### Activity
Your answer should hold every line of the records below that contains the string "newObject".
- - - - - - -
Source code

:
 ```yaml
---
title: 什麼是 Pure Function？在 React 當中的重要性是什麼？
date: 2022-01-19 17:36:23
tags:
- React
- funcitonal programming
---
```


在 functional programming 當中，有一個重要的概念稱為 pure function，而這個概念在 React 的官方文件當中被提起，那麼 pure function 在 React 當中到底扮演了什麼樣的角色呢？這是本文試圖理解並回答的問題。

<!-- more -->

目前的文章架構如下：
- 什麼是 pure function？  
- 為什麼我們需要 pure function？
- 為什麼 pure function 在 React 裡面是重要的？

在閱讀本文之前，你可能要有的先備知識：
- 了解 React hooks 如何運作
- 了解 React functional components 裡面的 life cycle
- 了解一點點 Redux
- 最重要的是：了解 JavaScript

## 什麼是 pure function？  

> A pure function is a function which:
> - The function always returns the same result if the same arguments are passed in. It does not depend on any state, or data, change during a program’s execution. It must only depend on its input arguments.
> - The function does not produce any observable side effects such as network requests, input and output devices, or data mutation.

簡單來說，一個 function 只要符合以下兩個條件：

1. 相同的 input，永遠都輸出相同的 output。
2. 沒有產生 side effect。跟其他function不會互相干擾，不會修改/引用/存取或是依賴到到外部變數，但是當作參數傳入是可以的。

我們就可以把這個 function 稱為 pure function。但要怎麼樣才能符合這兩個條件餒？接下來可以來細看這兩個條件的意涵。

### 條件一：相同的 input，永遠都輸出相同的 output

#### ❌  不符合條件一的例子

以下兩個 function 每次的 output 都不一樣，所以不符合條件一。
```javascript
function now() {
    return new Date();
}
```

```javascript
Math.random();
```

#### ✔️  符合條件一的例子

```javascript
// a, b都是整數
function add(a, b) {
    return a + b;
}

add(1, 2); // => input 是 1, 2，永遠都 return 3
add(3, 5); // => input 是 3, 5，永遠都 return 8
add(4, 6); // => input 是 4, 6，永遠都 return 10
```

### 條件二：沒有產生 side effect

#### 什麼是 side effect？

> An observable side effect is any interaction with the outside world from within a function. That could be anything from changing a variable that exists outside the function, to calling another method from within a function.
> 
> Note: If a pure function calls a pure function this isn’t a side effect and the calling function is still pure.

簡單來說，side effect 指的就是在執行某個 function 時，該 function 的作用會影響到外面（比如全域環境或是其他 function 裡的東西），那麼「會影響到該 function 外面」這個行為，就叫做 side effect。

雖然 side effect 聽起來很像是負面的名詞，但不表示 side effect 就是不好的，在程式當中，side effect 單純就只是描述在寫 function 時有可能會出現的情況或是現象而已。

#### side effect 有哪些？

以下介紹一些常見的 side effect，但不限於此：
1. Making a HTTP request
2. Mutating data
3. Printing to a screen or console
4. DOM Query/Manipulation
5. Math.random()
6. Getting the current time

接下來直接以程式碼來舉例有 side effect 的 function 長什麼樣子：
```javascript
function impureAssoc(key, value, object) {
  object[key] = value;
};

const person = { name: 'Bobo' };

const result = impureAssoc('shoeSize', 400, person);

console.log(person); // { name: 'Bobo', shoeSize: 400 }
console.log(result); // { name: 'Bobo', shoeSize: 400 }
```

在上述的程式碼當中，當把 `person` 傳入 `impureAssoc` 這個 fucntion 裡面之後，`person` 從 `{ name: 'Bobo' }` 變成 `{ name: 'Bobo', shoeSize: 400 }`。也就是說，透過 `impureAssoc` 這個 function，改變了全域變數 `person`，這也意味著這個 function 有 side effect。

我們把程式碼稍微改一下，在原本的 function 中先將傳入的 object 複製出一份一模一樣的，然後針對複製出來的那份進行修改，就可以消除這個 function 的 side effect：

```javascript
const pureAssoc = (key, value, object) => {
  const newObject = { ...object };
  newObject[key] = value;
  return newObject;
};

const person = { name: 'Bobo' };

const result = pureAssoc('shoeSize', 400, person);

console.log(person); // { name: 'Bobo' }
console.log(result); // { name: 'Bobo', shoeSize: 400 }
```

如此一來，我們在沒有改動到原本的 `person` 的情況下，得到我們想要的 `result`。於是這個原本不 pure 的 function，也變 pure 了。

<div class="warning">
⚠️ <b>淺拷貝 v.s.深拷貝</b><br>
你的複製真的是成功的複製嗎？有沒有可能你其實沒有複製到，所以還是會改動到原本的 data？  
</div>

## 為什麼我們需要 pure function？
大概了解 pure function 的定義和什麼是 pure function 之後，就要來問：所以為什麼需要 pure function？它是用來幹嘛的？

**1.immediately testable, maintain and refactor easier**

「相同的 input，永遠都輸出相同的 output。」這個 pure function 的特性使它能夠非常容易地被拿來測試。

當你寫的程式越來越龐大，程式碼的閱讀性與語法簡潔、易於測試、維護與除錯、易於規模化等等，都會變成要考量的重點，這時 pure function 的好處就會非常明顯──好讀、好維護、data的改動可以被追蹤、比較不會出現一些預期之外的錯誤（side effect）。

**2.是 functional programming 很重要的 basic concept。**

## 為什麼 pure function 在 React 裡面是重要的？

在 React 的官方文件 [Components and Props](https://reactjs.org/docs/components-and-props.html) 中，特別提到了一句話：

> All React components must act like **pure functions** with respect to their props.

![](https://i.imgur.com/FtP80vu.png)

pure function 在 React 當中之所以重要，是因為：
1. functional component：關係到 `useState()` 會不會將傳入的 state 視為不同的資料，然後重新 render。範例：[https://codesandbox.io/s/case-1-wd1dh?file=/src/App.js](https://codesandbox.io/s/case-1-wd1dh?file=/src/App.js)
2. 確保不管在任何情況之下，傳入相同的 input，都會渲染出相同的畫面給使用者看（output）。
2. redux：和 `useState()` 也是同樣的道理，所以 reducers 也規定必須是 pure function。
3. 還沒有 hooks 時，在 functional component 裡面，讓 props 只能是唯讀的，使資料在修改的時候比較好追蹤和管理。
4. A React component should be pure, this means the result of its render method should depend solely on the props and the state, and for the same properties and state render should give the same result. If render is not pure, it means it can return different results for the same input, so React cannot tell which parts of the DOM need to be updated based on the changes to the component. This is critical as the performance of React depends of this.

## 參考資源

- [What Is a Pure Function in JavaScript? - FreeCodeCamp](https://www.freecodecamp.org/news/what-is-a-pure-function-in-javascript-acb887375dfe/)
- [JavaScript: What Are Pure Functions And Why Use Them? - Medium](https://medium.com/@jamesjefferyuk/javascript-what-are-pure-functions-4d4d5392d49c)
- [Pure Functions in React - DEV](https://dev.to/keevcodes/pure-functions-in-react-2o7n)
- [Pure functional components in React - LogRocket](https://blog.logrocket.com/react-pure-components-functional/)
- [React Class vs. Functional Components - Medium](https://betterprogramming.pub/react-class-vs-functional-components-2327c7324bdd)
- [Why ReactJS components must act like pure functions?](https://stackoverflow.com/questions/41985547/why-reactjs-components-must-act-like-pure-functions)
- - - - - - -
### Output for this task
  const newObject = { ...object };
  newObject[key] = value;
  return newObject;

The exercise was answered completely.